Philippine President Rodrigo Duterte will chair the summit that will be attended by ASEAN leaders from Brunei, Cambodia, Indonesia, Laos, Malaysia, Singapore, Thailand and Vietnam.
Myanmar State Counselor Aung San Suu Kyi will represent Myanmar whose head of state could not make it to the summit, according to Marciano Paynor, director general of the ASEAN National Organizing Council.
He said Duterte, who assumed office in June last year, is ready to chair the summit. He said Duterte had been preparing for the summit, receiving briefings on the issues to be discussed by the regional bloc.
The ASEAN summit on Saturday is the first of two ASEAN leaders' summits that the Philippines will host this year as chair of ASEAN.

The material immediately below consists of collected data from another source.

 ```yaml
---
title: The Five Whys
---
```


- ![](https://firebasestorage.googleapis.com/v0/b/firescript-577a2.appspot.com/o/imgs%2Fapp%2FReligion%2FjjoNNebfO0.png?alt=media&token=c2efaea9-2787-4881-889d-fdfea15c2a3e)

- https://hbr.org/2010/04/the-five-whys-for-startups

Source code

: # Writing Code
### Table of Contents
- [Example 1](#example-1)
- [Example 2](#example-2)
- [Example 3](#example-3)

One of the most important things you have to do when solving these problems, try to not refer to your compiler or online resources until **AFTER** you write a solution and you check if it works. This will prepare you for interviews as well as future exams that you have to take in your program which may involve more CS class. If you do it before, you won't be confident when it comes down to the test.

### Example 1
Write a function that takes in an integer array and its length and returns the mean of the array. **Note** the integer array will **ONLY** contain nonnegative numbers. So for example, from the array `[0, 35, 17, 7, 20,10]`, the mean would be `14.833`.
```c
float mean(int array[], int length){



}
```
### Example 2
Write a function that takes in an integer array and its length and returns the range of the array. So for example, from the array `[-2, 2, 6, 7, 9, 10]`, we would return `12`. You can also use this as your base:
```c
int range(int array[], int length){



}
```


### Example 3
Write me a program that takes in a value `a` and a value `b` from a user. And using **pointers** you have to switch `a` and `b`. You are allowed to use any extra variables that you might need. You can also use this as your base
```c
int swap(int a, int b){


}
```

The ASEAN leaders will have a second summit in November.
Starting Thursday, the government suspended work and classes in at least three cities in Metro Manila where the summit and related meetings are being held.
The ASEAN meetings take place a few days after government troops and police foiled fresh attempts of the Abu Sayyaf militants to seize hostages in beach resorts in Bohol, a province in central Philippines, far from its strongholds in the southern Philippine Basilan and Sulu provinces.
Abu Sayyaf is one of the smallest and most violent bandits groups operating in the southern Philippines notorious for kidnappings, bombings and attacking civilians and the army.
A number of foreign Embassies in Manila issues travel warning to their nationals prior to the deadly clashes. The government has beefed up security arrangements in Manila as a result of the foiled attack.
On Tuesday, military spokesman Brig. Gen. Restituto Padilla advised Filipinos to be vigilant and work with authorities in keeping the peace while the meetings take place.
Padilla assured the public that there are no security threats directed at the ASEAN meetings.
"We don't see any threat right now, no serious threat that is in the radar screen," he told reporters. Nevertheless, he said the government's security planning "is always based on worst-case scenarios."
Dela Rosa said "We have rehearsed and fine-tuned all our systems and procedures for this even such that we have established a full backup system that will address any unforeseen situation that may arise."
The ASEAN, which groups Brunei, Cambodia, Indonesia, Laos, Malaysia, Myanmar, the Philippines, Singapore, Thailand and Vietnam, is marking its 50th anniversary this year.